▶ [The task]: Wherever the word "subsection" appears in a line of the records, copy that line.

══ Task data

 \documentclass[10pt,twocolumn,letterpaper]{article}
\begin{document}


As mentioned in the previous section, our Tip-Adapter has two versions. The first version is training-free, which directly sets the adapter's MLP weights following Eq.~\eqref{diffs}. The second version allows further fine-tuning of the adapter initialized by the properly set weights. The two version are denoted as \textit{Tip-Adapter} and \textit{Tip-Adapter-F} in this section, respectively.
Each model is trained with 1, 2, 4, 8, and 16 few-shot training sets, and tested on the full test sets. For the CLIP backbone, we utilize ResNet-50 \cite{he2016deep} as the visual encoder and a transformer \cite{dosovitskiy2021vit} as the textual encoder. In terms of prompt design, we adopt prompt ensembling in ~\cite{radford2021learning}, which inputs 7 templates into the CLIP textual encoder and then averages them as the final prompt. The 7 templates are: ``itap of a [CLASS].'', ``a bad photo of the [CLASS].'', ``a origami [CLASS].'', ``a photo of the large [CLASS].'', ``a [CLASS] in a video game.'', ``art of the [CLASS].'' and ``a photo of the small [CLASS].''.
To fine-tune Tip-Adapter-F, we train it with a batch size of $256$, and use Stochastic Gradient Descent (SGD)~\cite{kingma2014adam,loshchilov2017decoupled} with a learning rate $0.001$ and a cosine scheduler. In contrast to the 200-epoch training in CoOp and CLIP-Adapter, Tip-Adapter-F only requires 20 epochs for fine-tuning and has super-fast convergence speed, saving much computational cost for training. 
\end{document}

════
══ Task data

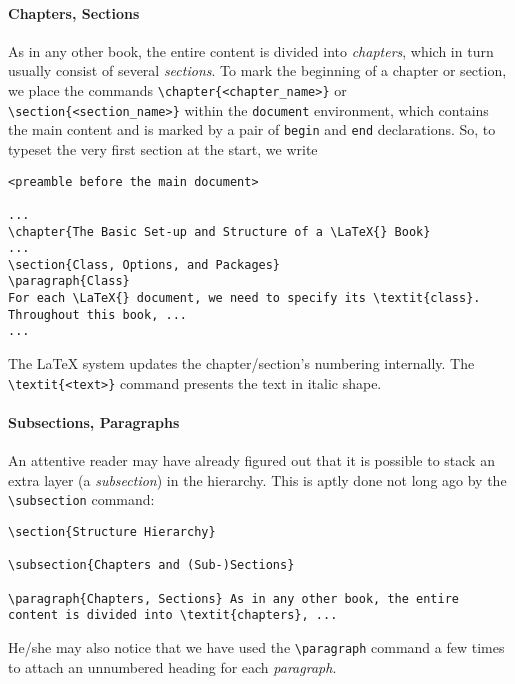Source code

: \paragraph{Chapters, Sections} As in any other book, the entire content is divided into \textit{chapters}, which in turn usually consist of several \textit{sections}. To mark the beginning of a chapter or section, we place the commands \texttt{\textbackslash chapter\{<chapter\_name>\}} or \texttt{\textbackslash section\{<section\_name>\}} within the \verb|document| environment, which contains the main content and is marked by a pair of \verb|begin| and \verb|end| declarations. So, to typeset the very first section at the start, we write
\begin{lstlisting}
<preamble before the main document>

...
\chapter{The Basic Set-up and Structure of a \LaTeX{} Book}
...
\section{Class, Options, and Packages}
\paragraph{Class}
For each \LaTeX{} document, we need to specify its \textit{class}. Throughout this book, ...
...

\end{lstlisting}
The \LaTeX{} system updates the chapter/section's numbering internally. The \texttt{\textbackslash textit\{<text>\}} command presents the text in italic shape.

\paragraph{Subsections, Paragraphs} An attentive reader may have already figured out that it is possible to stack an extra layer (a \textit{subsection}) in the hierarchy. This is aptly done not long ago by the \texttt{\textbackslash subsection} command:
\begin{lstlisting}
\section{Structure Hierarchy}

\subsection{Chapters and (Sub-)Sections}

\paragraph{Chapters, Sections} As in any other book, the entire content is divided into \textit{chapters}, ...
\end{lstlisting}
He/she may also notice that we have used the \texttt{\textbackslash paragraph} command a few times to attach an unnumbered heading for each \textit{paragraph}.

════

▶ [Solved exercise]:
\paragraph{Subsections, Paragraphs} An attentive reader may have already figured out that it is possible to stack an extra layer (a \textit{subsection}) in the hierarchy. This is aptly done not long ago by the \texttt{\textbackslash subsection} command:
\subsection{Chapters and (Sub-)Sections}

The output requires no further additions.